Aquí estoy (Samuel 12:1)
Discurso de Samuel: profeta, juez y sacerdote.

Comienza el capitulo con palabras sencillas pero sinceras de este profeta, juez y sacerdote de Israel, siendo el primer profeta y el ultimo de los jueces. Ya siendo anciano se dirige a su pueblo y les hace mención desde cuando está con ellos. 
Samuel fue un varón deseado por su madre, ya que ella era estéril y pidió  un hijo de todo corazón, que le fue concedido. Hubo una promesa de parte de esta madre de dedicar a su hijo todos los días que viva y será de Jehová, y así fue.  Este sacerdote creció al lado de Elí, fue instruido, quedando sirviendo en el templo hasta el fin de sus días.  (Cap. 1)
Samuel se dirige al pueblo y les menciona literalmente estas palabras: He aquí yo he oído vuestra voz en todo cuanto me habéis dicho, y os he puesto rey. Ahora, pues he aquí vuestro rey va delante de vosotros. Yo soy viejo y lleno de canas; pero mis hijos están con vosotros, y yo he andado delante de vosotros desde mi juventud hasta este día.  Aquí estoy; atestiguad contra mi delante de Jehová y delante su ungido, si he tomado el buey de alguno, si he tomado el asno de alguno, si he calumniado a alguien, si he agraviado a alguno, o si de alguien he tomado cohecho para cegar mis ojos con él, y os restituiré. (12:1-3)
Entonces ellos contestaron que nunca han recibido agravio, ni calumnia, ni ha tomado algo de ellos. Y el contesto: Jehová es testigo de que no hayan hallado algo contra mí.  Les hace recordar parte de la historia desde Moisés hasta el momento que el pueblo pide rey. Sabiendo que Jehová era su rey, lo cual les fue concedido.  Les aconseja que busquen el bien, se aparten del mal, que dejen los dioses ajenos porque provocaran el enojo de Dios.

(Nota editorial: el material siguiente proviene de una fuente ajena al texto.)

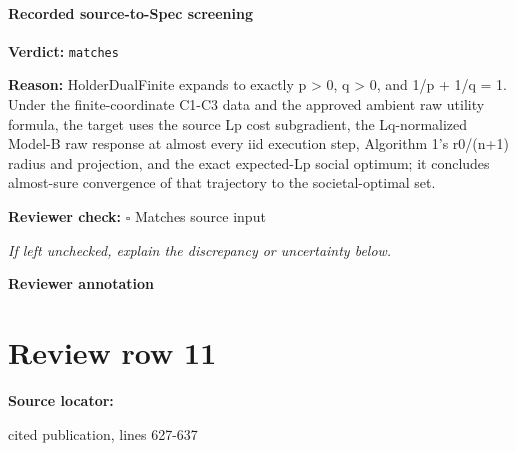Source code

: \documentclass[10pt]{article}
\newcommand{\reviewerbox}{%
  \par\noindent\fbox{\parbox{0.96\linewidth}{\rule{0pt}{0.38in}}}\par
}
\newcommand{\reviewmatch}[1]{%
  \par\noindent\textbf{Reviewer check:} $\square$\; #1\par
  \noindent\emph{If left unchecked, explain the discrepancy or uncertainty below.}\par
}
\begin{document}
\paragraph{Recorded source-to-Spec screening}
\textbf{Verdict:} \texttt{matches}
\\
{\raggedright
\textbf{Reason:} HolderDualFinite expands to exactly p > 0, q > 0, and 1/\allowbreak{}p + 1/\allowbreak{}q = 1.\allowbreak{} Under the finite-\allowbreak{}coordinate C1-\allowbreak{}C3 data and the approved ambient raw utility formula, the target uses the source Lp cost subgradient, the Lq-\allowbreak{}normalized Model-\allowbreak{}B raw response at almost every iid execution step, Algorithm 1's r0/\allowbreak{}(n+1) radius and projection, and the exact expected-\allowbreak{}Lp social optimum;\allowbreak{} it concludes almost-\allowbreak{}sure convergence of that trajectory to the societal-\allowbreak{}optimal set.\allowbreak{}
\par}
\reviewmatch{Matches source input}
\noindent\textbf{Reviewer annotation}\par
\reviewerbox
\clearpage
\hypertarget{source-claim-f197690ced7ff637}{}
\section*{Review row 11}
\textbf{Source locator:} {\footnotesize\raggedright cited publication, lines 627-\allowbreak{}637\par}
\end{document}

Anima al pueblo a no temer, ya que han hecho lo malo, pero con todo eso no se aparten sino sirvan con todo su corazón. Que no se aparten tras las vanidades que no aprovechan ni libran, porque son vanidades.  El Señor no desamparara a su pueblo, por su grande nombre; porque Jehová los ha escogido. Les recuerda que siempre orara por ellos y siempre los instruirá en el camino bueno y recto.  Solamente temed a Jehová y servidle de verdad con todo vuestro corazón, pues considerad cuan grandes cosas ha hecho por nosotros.  Más si perseveráis en hacer mal, vosotros y vuestro rey perecerán. (vv.20-25).
Este   consejo va dirigido especialmente a líderes, pastores, sacerdotes del templo del Señor, para que consideren sus caminos, sean buen ejemplo para la Iglesia, que aconsejen a tiempo y fuera de tiempo, que amen y oren por su congregación.  Nadie es dueño de la obra, como el pueblo escogió un rey terrenal teniendo un rey en  los cielos,  ningún hombre puede apropiarse de lo que a Dios le pertenece.  Que usted como siervo o  líder pueda guiar el pueblo hacia el reino eterno y sea también recordado como Samuel quien se auto examinó delante de la congregación y fue hallado limpio y aprobado.